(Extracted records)
------------------------------------------------

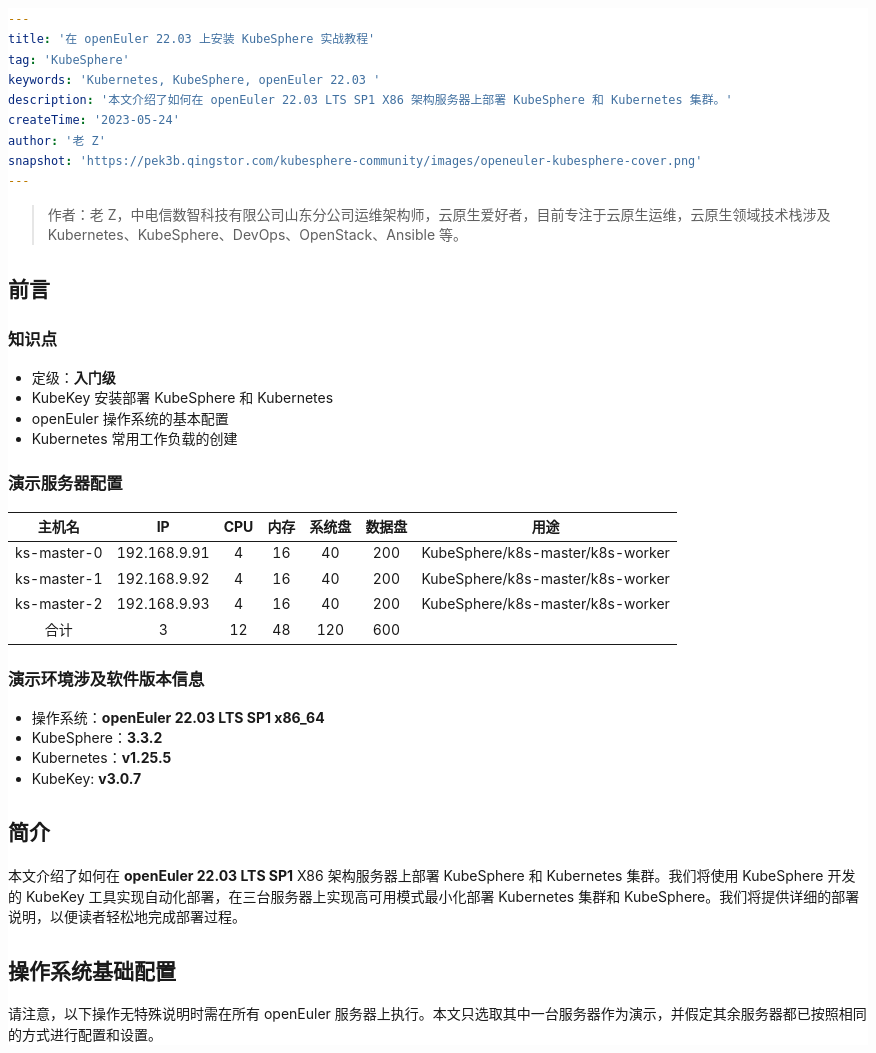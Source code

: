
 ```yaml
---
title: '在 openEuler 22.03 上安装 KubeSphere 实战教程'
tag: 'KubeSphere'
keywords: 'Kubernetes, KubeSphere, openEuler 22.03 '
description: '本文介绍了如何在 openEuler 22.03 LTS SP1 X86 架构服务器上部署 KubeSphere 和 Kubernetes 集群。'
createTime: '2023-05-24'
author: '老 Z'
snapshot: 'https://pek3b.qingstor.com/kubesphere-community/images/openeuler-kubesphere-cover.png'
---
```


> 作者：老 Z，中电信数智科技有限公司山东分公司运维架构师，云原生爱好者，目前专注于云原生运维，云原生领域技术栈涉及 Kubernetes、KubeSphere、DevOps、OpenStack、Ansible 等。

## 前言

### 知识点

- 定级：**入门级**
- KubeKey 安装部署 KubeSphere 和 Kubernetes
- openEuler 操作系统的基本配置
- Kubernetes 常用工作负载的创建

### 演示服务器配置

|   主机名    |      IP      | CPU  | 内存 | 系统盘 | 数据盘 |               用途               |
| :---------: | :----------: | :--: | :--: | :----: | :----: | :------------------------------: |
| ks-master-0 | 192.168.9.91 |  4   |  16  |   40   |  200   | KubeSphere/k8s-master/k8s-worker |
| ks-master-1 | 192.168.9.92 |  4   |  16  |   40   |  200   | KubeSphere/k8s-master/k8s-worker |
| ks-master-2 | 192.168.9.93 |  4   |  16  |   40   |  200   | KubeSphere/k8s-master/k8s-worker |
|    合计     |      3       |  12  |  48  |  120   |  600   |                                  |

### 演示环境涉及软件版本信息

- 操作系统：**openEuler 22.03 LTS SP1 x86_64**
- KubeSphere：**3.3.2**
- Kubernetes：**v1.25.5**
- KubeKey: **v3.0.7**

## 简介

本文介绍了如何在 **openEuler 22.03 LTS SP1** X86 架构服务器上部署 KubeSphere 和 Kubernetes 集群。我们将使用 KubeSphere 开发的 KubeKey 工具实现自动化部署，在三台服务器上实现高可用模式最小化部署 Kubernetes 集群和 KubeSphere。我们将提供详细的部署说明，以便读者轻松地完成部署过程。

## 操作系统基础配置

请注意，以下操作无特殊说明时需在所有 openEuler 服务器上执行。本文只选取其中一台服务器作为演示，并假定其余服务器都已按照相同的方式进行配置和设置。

------------------------------------------------

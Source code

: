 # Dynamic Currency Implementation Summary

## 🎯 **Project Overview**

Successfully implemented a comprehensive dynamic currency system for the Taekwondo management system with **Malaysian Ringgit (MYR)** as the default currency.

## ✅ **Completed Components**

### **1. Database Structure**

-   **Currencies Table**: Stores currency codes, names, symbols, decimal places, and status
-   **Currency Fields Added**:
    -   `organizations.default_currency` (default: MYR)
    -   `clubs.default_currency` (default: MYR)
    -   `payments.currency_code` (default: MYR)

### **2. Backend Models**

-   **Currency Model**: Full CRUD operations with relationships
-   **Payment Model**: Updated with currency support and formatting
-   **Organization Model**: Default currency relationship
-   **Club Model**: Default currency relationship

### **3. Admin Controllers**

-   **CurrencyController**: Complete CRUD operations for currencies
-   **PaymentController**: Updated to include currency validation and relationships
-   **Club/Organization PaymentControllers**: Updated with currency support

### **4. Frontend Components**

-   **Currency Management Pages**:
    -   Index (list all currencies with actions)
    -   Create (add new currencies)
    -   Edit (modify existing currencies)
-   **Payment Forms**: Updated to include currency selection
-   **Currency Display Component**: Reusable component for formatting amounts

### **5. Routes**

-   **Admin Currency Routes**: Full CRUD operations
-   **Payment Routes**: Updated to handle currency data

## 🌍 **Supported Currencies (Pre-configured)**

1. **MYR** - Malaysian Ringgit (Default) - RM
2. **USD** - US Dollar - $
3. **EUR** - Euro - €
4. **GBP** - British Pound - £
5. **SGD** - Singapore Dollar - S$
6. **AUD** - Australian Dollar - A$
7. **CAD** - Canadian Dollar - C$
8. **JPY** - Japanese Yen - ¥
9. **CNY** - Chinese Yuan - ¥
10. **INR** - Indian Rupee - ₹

------------------------------------------------

What the task requires: Output, from the data above, the lines from the line with "4. **GBP** - British Pound - £" to the line with "10. **INR** - Indian Rupee - ₹" exactly as they stand, both ends included and nothing else.

Answer space:
4. **GBP** - British Pound - £
5. **SGD** - Singapore Dollar - S$
6. **AUD** - Australian Dollar - A$
7. **CAD** - Canadian Dollar - C$
8. **JPY** - Japanese Yen - ¥
9. **CNY** - Chinese Yuan - ¥
10. **INR** - Indian Rupee - ₹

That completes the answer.